**What to produce:** Below are the records; copy exactly the stretch from the line containing "### ✅ **Live Role Switching**" through the line containing "### ✅ **Voice & Text Input**", both ends included, and nothing else.

**Dataset excerpts:**
┄┄┄┄┄┄┄┄┄┄

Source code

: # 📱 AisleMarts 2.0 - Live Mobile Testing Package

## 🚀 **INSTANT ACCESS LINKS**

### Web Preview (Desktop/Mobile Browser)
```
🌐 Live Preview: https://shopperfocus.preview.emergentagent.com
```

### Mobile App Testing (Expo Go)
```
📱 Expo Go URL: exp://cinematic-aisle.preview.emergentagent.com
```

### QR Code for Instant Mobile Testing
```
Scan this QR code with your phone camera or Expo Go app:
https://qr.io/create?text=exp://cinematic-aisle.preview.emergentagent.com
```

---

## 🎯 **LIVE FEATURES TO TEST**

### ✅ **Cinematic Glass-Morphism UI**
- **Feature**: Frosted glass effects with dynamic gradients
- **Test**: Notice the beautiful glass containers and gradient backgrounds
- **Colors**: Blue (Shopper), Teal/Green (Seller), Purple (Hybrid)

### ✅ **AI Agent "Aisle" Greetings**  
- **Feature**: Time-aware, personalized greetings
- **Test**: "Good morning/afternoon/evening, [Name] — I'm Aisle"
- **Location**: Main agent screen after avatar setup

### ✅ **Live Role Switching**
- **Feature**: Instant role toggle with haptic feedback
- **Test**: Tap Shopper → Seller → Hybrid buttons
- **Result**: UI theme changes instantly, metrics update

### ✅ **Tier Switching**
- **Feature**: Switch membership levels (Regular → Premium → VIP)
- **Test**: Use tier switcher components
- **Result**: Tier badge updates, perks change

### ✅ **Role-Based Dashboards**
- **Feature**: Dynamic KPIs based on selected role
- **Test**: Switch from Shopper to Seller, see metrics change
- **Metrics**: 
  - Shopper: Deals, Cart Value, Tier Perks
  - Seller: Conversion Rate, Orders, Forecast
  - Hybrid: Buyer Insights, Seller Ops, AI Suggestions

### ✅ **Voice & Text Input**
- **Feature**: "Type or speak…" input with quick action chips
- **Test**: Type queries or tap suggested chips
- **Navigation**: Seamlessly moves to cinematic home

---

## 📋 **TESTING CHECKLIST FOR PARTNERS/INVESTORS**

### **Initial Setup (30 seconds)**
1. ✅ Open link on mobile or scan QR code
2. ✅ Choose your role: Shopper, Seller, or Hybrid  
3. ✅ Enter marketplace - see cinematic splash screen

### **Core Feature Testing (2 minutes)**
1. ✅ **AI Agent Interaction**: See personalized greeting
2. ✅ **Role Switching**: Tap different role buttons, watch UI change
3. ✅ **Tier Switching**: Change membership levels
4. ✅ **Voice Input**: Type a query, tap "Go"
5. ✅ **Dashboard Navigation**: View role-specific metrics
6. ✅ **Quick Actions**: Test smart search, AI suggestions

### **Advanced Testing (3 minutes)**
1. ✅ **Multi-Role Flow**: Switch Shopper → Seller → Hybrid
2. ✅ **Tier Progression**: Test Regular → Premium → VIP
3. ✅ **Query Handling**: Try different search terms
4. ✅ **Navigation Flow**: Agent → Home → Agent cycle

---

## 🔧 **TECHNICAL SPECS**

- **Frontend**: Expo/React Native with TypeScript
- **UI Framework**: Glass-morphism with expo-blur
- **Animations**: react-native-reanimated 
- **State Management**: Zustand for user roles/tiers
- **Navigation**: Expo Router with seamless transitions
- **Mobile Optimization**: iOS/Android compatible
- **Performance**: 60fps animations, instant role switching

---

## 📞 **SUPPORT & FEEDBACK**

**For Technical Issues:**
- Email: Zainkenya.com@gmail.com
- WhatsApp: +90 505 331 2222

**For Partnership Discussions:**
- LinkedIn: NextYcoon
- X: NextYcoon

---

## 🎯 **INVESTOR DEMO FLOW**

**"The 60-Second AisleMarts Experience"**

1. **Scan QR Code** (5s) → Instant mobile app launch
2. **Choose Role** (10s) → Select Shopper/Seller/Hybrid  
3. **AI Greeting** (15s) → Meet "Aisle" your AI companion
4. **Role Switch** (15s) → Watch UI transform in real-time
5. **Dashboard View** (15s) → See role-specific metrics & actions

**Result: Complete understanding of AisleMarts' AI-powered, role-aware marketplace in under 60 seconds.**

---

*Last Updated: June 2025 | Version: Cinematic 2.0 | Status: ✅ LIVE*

┄┄┄┄┄┄┄┄┄┄

**Written solution:**
### ✅ **Live Role Switching**
- **Feature**: Instant role toggle with haptic feedback
- **Test**: Tap Shopper → Seller → Hybrid buttons
- **Result**: UI theme changes instantly, metrics update

### ✅ **Tier Switching**
- **Feature**: Switch membership levels (Regular → Premium → VIP)
- **Test**: Use tier switcher components
- **Result**: Tier badge updates, perks change

### ✅ **Role-Based Dashboards**
- **Feature**: Dynamic KPIs based on selected role
- **Test**: Switch from Shopper to Seller, see metrics change
- **Metrics**: 
  - Shopper: Deals, Cart Value, Tier Perks
  - Seller: Conversion Rate, Orders, Forecast
  - Hybrid: Buyer Insights, Seller Ops, AI Suggestions

### ✅ **Voice & Text Input**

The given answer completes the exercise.